To understand why dermatitis occurs we must first learn a little about the human skin - how it functions and how it is constructed.
The skin is the body's largest single organ. The average adult has around 21 square feet of skin, with around 300 million skin cells equating to approximately 10% of their body weight. It carries out many purposes, to regulate the body's temperature, ward off infections and sense heat, cold and vibrations. As long as the surface is unbroken by cuts, abrasions or disease, and the natural secretions are not removed or contaminated, the skin is an excellent barrier.

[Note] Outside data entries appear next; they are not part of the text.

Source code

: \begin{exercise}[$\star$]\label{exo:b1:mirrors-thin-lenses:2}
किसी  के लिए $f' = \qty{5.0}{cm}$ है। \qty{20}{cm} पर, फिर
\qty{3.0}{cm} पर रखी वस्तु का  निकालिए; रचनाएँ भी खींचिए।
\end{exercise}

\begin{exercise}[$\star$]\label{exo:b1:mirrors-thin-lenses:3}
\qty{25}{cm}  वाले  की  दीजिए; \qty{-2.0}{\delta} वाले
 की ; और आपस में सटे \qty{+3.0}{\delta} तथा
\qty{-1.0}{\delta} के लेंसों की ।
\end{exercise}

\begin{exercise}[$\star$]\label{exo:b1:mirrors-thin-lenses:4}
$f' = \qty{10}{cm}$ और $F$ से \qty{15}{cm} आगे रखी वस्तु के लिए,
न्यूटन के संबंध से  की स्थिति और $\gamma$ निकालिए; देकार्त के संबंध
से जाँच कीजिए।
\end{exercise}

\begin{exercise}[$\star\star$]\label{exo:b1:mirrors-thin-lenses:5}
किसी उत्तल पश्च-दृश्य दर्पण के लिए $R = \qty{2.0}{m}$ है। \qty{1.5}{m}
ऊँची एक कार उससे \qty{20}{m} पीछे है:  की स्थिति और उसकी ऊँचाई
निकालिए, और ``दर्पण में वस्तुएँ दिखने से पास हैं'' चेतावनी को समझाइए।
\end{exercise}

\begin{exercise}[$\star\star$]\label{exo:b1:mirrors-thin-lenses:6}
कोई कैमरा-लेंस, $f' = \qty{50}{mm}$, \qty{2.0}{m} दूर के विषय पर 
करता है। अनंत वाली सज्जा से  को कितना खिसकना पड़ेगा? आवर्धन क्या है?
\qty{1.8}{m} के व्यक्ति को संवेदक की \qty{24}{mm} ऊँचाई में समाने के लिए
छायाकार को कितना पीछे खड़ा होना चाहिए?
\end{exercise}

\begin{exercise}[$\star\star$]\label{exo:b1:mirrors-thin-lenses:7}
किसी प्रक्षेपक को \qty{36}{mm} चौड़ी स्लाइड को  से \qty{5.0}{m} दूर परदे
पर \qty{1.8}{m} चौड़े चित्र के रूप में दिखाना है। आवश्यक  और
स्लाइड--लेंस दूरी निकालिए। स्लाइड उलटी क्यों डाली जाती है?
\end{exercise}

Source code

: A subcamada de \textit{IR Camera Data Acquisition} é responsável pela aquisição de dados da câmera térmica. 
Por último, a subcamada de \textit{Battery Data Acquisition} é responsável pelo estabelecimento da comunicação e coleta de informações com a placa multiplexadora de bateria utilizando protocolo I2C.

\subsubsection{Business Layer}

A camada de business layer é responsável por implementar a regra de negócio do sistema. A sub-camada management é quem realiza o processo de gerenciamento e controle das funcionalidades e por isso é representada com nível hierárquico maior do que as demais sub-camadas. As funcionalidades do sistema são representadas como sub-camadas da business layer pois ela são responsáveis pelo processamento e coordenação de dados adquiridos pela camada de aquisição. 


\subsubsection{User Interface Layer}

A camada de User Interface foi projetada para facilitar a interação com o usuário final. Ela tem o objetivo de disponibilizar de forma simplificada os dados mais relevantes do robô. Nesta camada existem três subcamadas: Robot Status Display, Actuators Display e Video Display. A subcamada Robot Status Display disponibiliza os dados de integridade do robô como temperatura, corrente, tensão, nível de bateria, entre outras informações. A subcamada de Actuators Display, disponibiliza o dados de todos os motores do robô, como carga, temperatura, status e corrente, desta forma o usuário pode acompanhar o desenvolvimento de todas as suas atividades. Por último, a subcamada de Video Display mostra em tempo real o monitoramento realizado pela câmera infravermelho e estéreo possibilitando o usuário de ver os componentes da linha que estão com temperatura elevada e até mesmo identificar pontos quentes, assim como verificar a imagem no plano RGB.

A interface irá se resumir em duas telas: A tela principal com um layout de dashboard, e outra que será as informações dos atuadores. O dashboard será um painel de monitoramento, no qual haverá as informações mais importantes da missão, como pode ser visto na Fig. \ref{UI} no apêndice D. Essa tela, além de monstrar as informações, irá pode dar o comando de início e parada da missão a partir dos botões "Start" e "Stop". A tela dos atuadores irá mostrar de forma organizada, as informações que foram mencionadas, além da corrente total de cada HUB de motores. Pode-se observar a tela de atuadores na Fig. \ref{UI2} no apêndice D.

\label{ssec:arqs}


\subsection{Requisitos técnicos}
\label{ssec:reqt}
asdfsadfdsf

As the body's outer layer, it acts not only as a protective barrier from the external environment, preventing substances and from microbes reaching our internal organs, whilst retaining vital body fluids.
For simplicity, we can think of the skin as having two layers, the epidermis and the dermis.
The outer layer of the skin is the epidermis, which itself consists of several layers, the outer-most layer being the stratum corneum or horny layer consisting of dead cells.
These are only attached loosely, and are constantly being shed and replaced from the layers below. In addition to these cells growing up from the basal layer, the epidermis contains other specialised cells such as pigment cells.
The dead cells are covered by a film of sebum, an oily substance secreted by the sebaceous glands, which helps to keep the skin supple. It is very important to keep this outer layer intact, for in a healthy state it is strongly resistant to bacteria and external agents.
Below the epidermis lies the dermis, or true skin, which consists of fibrous and other tissues well supplied with blood vessels. In addition to the nerve endings responsible for the sense of touch and pain, the dermis also contains three other important components.
- Hair follicles — A sheath inside which the hair grows
- Sebaceous glands — Produce sebum
- Sweat glands — Produce perspiration
These three are vulnerable parts of the system since they all connect directly with the surface of the skin. To keep skin healthy, these openings should always be kept free from blockage by industrial soilings, such as oil and grease.
When skin is behaving normally, the sebum forms a protective coating on the surface. But in certain cases these openings can provide direct access for damaging substances.